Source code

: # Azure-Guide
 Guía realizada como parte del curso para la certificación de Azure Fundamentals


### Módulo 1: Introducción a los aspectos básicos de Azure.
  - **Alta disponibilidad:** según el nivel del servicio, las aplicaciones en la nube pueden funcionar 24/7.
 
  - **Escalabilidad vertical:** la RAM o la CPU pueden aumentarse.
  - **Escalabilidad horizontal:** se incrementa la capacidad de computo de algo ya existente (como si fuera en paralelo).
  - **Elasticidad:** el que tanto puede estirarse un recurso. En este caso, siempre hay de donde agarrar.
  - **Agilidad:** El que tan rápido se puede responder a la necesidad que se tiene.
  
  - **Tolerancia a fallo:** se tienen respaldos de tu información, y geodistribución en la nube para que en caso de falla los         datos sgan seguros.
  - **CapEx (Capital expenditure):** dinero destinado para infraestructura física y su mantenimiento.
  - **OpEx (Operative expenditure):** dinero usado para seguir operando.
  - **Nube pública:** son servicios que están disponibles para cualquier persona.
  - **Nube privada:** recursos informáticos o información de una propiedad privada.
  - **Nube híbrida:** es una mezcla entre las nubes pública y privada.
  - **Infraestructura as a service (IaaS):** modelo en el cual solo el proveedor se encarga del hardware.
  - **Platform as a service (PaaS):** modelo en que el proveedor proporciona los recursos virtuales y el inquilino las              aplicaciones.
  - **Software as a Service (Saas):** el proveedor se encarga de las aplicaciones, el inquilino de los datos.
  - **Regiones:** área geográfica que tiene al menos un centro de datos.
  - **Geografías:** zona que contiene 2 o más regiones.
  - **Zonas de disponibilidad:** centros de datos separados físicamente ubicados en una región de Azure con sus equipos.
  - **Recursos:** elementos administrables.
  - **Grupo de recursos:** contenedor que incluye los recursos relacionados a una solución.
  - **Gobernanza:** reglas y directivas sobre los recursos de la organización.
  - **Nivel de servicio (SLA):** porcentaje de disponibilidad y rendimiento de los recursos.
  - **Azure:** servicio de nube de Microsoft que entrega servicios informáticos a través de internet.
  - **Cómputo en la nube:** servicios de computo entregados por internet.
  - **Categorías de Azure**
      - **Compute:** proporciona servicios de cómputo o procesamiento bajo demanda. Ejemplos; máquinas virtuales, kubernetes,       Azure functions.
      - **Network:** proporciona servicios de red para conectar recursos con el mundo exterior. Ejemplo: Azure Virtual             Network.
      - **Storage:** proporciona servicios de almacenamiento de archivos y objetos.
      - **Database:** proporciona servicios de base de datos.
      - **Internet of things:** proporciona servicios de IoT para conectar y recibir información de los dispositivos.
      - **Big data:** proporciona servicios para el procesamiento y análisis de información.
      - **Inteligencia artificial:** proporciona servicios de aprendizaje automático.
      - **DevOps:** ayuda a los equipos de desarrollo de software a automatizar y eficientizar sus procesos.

WORK REQUEST>
If a line in the entries holds the string "expenditure", copy it.

RESULT FOR THIS EXERCISE>
  - **CapEx (Capital expenditure):** dinero destinado para infraestructura física y su mantenimiento.
  - **OpEx (Operative expenditure):** dinero usado para seguir operando.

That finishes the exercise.